Путеев оглянулся на Ирэн, которую уже атаковали молодые доктора. Взглянул на графа Забела, который молча возвышался за спиной Ирэн и добавил:

— Вот скалпрум мы с Ирэн Леонидовной вместе придумали. Вот что сделало прорыв в операциях, совершенно ведь по-другому разрезы после него заживают.

Со стороны молодых докторов раздался голос Назара:

— А ещё Ирэн Леонидовна нам шприц обещала.

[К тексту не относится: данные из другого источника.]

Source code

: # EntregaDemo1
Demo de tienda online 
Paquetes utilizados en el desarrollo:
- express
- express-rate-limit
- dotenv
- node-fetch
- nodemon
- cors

Ирина поняла, что этот парень от неё не отстанет, а у неё со всеми этими событиями совершенно выскочило из головы проверить, получилась у Павла нужная игла или нет. Может он, конечно, тоже не успел. У Павла полным ходом шла подготовка к свадьбе, он хотел переехать в собственный дом, который ещё не был построен. А у Ирины создавалось впечатление, что скоро надо будет ещё одну деревню возле поместья выстраивать, эдакую деревню мастеров. Пока землю выделили только Павлу и Тимофею, но жизнь же продолжается, скоро ещё парни жениться захотят, деньги все неплохие зарабатывают, поэтому надо думать.

Отвечать про шприц не хотелось и Ирина, обернувшись взглянула на Забела, тот сразу понял и оттеснил навязчивого студента от своей подопечной.

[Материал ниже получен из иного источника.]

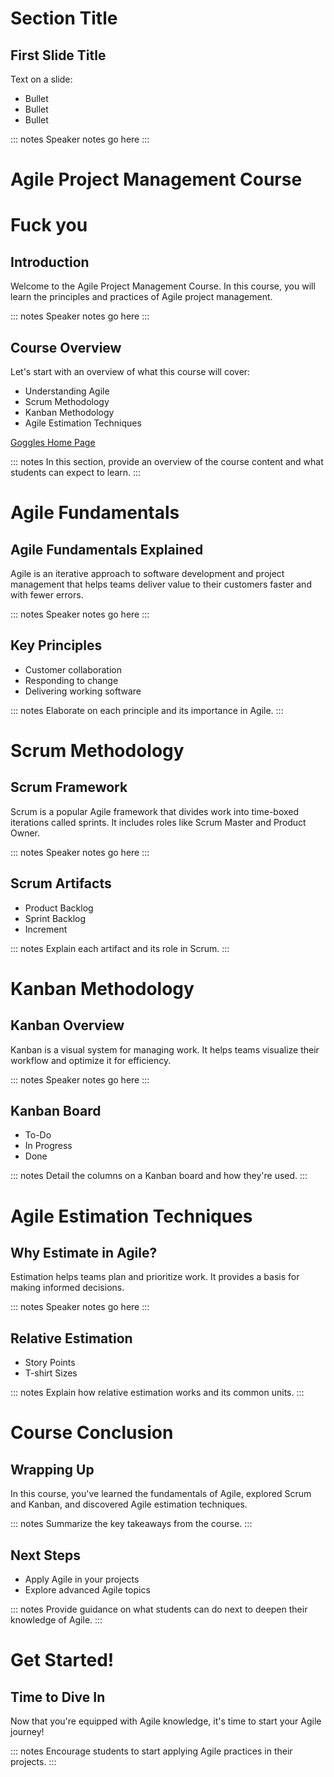 # Section Title

## First Slide Title
Text on a slide:

- Bullet
- Bullet
- Bullet

::: notes
Speaker notes go here
:::

# Agile Project Management Course

# Fuck you

## Introduction
Welcome to the Agile Project Management Course. In this course, you will learn the principles and practices of Agile project management.

::: notes
Speaker notes go here
:::

## Course Overview
Let's start with an overview of what this course will cover:

- Understanding Agile
- Scrum Methodology
- Kanban Methodology
- Agile Estimation Techniques

[Goggles Home Page](https://www.Google.com)

::: notes
In this section, provide an overview of the course content and what students can expect to learn.
:::

# Agile Fundamentals

## Agile Fundamentals Explained
Agile is an iterative approach to software development and project management that helps teams deliver value to their customers faster and with fewer errors.

::: notes
Speaker notes go here
:::

## Key Principles

- Customer collaboration
- Responding to change
- Delivering working software

::: notes
Elaborate on each principle and its importance in Agile.
:::

# Scrum Methodology

## Scrum Framework
Scrum is a popular Agile framework that divides work into time-boxed iterations called sprints. It includes roles like Scrum Master and Product Owner.

::: notes
Speaker notes go here
:::

## Scrum Artifacts

- Product Backlog
- Sprint Backlog
- Increment

::: notes
Explain each artifact and its role in Scrum.
:::

# Kanban Methodology

## Kanban Overview

Kanban is a visual system for managing work. It helps teams visualize their workflow and optimize it for efficiency.

::: notes
Speaker notes go here
:::

## Kanban Board

- To-Do
- In Progress
- Done

::: notes
Detail the columns on a Kanban board and how they're used.
:::

# Agile Estimation Techniques

## Why Estimate in Agile?

Estimation helps teams plan and prioritize work. It provides a basis for making informed decisions.

::: notes
Speaker notes go here
:::

## Relative Estimation

- Story Points
- T-shirt Sizes

::: notes
Explain how relative estimation works and its common units.
:::

# Course Conclusion

## Wrapping Up
In this course, you've learned the fundamentals of Agile, explored Scrum and Kanban, and discovered Agile estimation techniques.

::: notes
Summarize the key takeaways from the course.
:::

## Next Steps

- Apply Agile in your projects
- Explore advanced Agile topics

::: notes
Provide guidance on what students can do next to deepen their knowledge of Agile.
:::

# Get Started!

## Time to Dive In
Now that you're equipped with Agile knowledge, it's time to start your Agile journey!

::: notes
Encourage students to start applying Agile practices in their projects.
:::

После того как с обменом новостями было покончено, пошли раздавать мыло и давать инструкции.

Доктора собрали несколько пациентов и санитарок. Они тихо сидели на стульчиках и настороженно поглядывали на красивую барыню и на стол перед ней, на котором лежали брусочки в холстине.

Ирина рассказала, что это за мыло, для чего оно нужно и как им правильно пользоваться. Для себя и для одежды.

Люди недоверчиво смотрели на женщину и Ирине казалось, что они просто не понимают, что она им говорит.

Тогда в дело вмешался Назар, тот самый «навязчивый» студент и, попросив Ирину прикрыть уши, по-простому объяснил людям, что им надо делать.

Ирина попросила Назара ещё раз повторить, что мыло нельзя есть, лизать. Что его обязательно надо смывать и себя и с одежды.

Ирина подозревала, что кто-нибудь обязательно утащит мыло домой и будет использовать на детях, поэтому отдельно рассказала, что можно делать, а что нельзя. И только когда она убедилась, что вроде бы все поняли, облегчённо вздохнула.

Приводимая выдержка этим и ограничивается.